Owain Paciuszko 30/06/2008
Loosely adapted from the graphic novel by Mark Millar and J.G. Jones, this takes the simple premise of a secret order of assasins inviting an office-bound despondent young man with untapped potential into their fold. Directed by Timur Bekmambetov (helmer of the extraordinarilarly successful 'Day and Night Watch' (Nochnoy/Dnevnoy Dozor)) this is distinctly a post-Matrix action movie, but, rather fortunately, unlike most recent action cinema this has the good sense to not centre itself around effects that may pass a slight resemblence to 'bullet-time'. Instead it slips its little digital flourishes in to punctuate action scenes and often allows the sudden slo-mo diversions to come laden with a smart, comic twist.

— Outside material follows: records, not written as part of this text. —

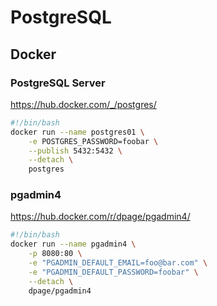 # PostgreSQL

## Docker

### PostgreSQL Server

https://hub.docker.com/_/postgres/

```bash
#!/bin/bash
docker run --name postgres01 \
    -e POSTGRES_PASSWORD=foobar \
    --publish 5432:5432 \
    --detach \
    postgres
```

### pgadmin4

https://hub.docker.com/r/dpage/pgadmin4/

```bash
#!/bin/bash
docker run --name pgadmin4 \
    -p 8080:80 \
    -e "PGADMIN_DEFAULT_EMAIL=foo@bar.com" \
    -e "PGADMIN_DEFAULT_PASSWORD=foobar" \
    --detach \
    dpage/pgadmin4
```
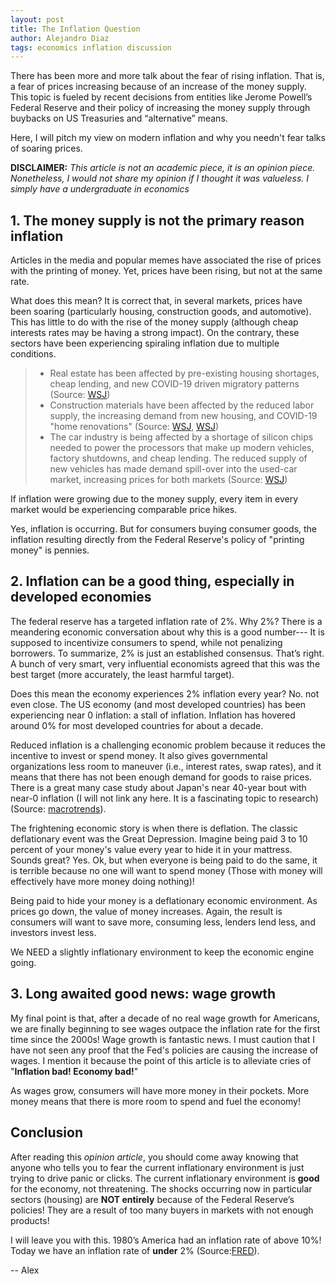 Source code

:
 ```yaml
---
layout: post
title: The Inflation Question
author: Alejandro Diaz
tags: economics inflation discussion
---
```

There has been more and more talk about the fear of rising inflation. That is, a fear of prices increasing because of an increase of the money supply. This topic is fueled by recent decisions from entities like Jerome Powell’s Federal Reserve and their policy of increasing the money supply through buybacks on US Treasuries and “alternative” means.

Here, I will pitch my view on modern inflation and why you needn't fear talks of soaring prices.

**DISCLAIMER:** *This article is not an academic piece, it is an opinion piece. Nonetheless, I would not share my opinion if I thought it was valueless. I simply have a undergraduate in economics*

## 1. The money supply is not the primary reason inflation
Articles in the media and popular memes have associated the rise of prices with the printing of money. Yet, prices have been rising, but not at the same rate.

What does this mean? It is correct that, in several markets, prices have been soaring (particularly housing, construction goods, and automotive). This has little to do with the rise of the money supply (although cheap interests rates may be having a strong impact). On the contrary, these sectors have been experiencing spiraling inflation due to multiple conditions.

> * Real estate has been affected by pre-existing housing shortages, cheap lending, and new COVID-19 driven migratory patterns (Source: [WSJ](https://www.wsj.com/articles/u-s-home-prices-surge-higher-pricing-out-many-buyers-11620748183))
> * Construction materials have been affected by the reduced labor supply, the increasing demand from new housing, and COVID-19 "home renovations" (Source: [WSJ](https://www.wsj.com/articles/u-s-home-prices-surge-higher-pricing-out-many-buyers-11620748183), [WSJ](https://www.wsj.com/articles/record-lumber-prices-lift-sawmills-while-homeowners-do-it-yourselfers-pay-up-11620034201))
> * The car industry is being affected by a shortage of silicon chips needed to power the processors that make up modern vehicles, factory shutdowns, and cheap lending. The reduced supply of new vehicles has made demand spill-over into the used-car market, increasing prices for both markets (Source: [WSJ](https://www.wsj.com/articles/used-car-sales-boom-as-new-cars-get-too-pricey-for-many-1537700401))

If inflation were growing due to the money supply, every item in every market would be experiencing comparable price hikes.

Yes, inflation is occurring. But for consumers buying consumer goods, the inflation resulting directly from the Federal Reserve's policy of "printing money" is pennies.


## 2. Inflation can be a good thing, especially in developed economies
The federal reserve has a targeted inflation rate of 2%. Why 2%? There is a meandering economic conversation about why this is a good number--- It is supposed to incentivize consumers to spend, while not penalizing borrowers. To summarize, 2% is just an established consensus. That’s right. A bunch of very smart, very influential economists agreed that this was the best target (more accurately, the least harmful target).

Does this mean the economy experiences 2% inflation every year? No. not even close. The US economy (and most developed countries) has been experiencing near 0 inflation: a stall of inflation. Inflation has hovered around 0% for most developed countries for about a decade.

Reduced inflation is a challenging economic problem because it reduces the incentive to invest or spend money. It also gives governmental organizations less room to maneuver (i.e., interest rates, swap rates), and it means that there has not been enough demand for goods to raise prices. There is a great many case study about Japan's near 40-year bout with near-0 inflation (I will not link any here. It is a fascinating topic to research) (Source: [macrotrends](https://www.macrotrends.net/countries/JPN/japan/inflation-rate-cpi)).

The frightening economic story is when there is deflation. The classic deflationary event was the Great Depression. Imagine being paid 3 to 10 percent of your money's value every year to hide it in your mattress. Sounds great? Yes. Ok, but when everyone is being paid to do the same, it is terrible because no one will want to spend money (Those with money will effectively have more money doing nothing)!

Being paid to hide your money is a deflationary economic environment. As prices go down, the value of money increases. Again, the result is consumers will want to save more, consuming less, lenders lend less, and investors invest less.

We NEED a slightly inflationary environment to keep the economic engine going.

## 3. Long awaited good news: wage growth
My final point is that, after a decade of no real wage growth for Americans, we are finally beginning to see wages outpace the inflation rate for the first time since the 2000s! Wage growth is fantastic news. I must caution that I have not seen any proof that the Fed's policies are causing the increase of wages. I mention it because the point of this article is to alleviate cries of "**Inflation bad! Economy bad!**"

As wages grow, consumers will have more money in their pockets. More money means that there is more room to spend and fuel the economy!

## Conclusion
After reading this *opinion article*, you should come away knowing that anyone who tells you to fear the current inflationary environment is just trying to drive panic or clicks. The current inflationary environment is **good** for the economy, not threatening. The shocks occurring now in particular sectors (housing) are **NOT entirely** because of the Federal Reserve’s policies! They are a result of too many buyers in markets with not enough products!

I will leave you with this. 1980’s America had an inflation rate of above 10%! Today we have an inflation rate of **under** 2% (Source:[FRED](https://fred.stlouisfed.org/series/FPCPITOTLZGUSA)).


-- Alex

James MacAvoy steps up to the challenge of shouldering a Hollywood blockbuster considerably, creating a journey for his character - Wesley Gibson - that manages to be both emotionally engaging and physically transformative. Comparing the meek, stressed out sap from the film's opening to the well-toned assassin of later scenes could provide spot-the-difference fans with many hours of happy circling. Beyond providing great turns in such fare as 'Bright Young Things' and 'Atonement', MacAvoy shows here he has the chops to hold his own against - and often tower above - the current crop of rather bland action stars. He also brings a level of enthusiasm to the character as he is thrust into this ludicrous blood-soaked world that - rather than alienate the audience with his proclamations of 'I am the man!' - lures them cunningly into the same giddy, silly mindset of the film.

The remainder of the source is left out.